One of the country’s oldest soup kitchen charities has dismissed criticism and appointed new trustees as part of a major restructuring.
Cork Penny Dinners, which has links to Quaker-run soup kitchens dating from the Famine in the 1840s, also defended its decision to refuse access to about 10 people to its EGM in the city last night.
50 members attended the EGM in its premises at Little Hanover St but there were tense scenes outside when a doorman refused access to two former members, and a group of non members, who are understood to be unhappy with the way the charity is being run.
Penny Dinners committee chairman Jim Urquhart said most of the group outside were not entitled to attend the private EGM as they were not members. He said the two former members were later granted access.
He also dismissed criticisms of charity’s financial structures which he said were investigated, and later “found to amount to nothing”. “There has never been any problem.

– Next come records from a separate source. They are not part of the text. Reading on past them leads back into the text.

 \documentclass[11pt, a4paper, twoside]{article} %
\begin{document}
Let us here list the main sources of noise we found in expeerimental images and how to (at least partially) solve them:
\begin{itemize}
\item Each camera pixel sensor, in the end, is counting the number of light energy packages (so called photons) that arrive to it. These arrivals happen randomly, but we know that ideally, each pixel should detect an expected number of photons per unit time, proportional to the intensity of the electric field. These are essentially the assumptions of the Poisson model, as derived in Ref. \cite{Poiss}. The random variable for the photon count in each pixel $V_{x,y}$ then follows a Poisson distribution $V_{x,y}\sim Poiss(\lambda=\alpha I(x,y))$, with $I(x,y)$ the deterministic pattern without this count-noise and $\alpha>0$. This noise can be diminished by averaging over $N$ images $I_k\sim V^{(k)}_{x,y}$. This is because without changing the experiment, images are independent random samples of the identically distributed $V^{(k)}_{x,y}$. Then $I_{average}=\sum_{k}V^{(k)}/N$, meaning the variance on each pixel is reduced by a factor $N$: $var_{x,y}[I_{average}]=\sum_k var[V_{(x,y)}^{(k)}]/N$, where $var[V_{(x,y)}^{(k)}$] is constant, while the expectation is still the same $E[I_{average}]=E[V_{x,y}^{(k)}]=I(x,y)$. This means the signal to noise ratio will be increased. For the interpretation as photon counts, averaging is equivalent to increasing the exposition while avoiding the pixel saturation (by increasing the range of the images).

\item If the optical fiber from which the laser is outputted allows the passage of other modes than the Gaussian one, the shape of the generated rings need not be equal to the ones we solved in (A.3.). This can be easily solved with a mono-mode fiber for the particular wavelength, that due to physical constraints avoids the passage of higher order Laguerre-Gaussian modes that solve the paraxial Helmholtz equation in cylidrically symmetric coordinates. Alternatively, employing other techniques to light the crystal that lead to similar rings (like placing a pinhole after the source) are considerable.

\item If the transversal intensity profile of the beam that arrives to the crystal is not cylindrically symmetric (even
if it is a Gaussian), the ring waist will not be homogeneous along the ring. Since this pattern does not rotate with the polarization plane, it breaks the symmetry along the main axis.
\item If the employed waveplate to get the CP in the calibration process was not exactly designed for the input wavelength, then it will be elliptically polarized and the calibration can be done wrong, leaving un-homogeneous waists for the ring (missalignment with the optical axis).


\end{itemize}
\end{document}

There is a tremendous amount of integrity in this organisation.”
The meeting went passed a resolution accepting the retirement of trustees Jane Kidney, Fr Pat McCarthy of St Peter and Paul’s, and Bernard Uniake, and approving the appointment of Mr Urquhart, volunteer coordinator Catriona Twomey, Gary Heslin, Donella Casey, journalist Sarah Horgan and solicitor Gerald Kean as the new trustees. Solicitor David Donegan will be the charity’s new legal adviser.
“This is a new chapter for Penny Dinners,” said Mr Urquhart. “There is real potential for it to expand its services of feeding the hungry and homeless, while retaining its voluntary structure. It has functioned very successfully over the years, thanks to our donors and volunteers, and we are confident that will continue.
“But it needs a vision. We could do a lot more for the homeless.”
Cork Penny Dinners serves over 1,000 meals per week, compared to around 150 a week two years ago.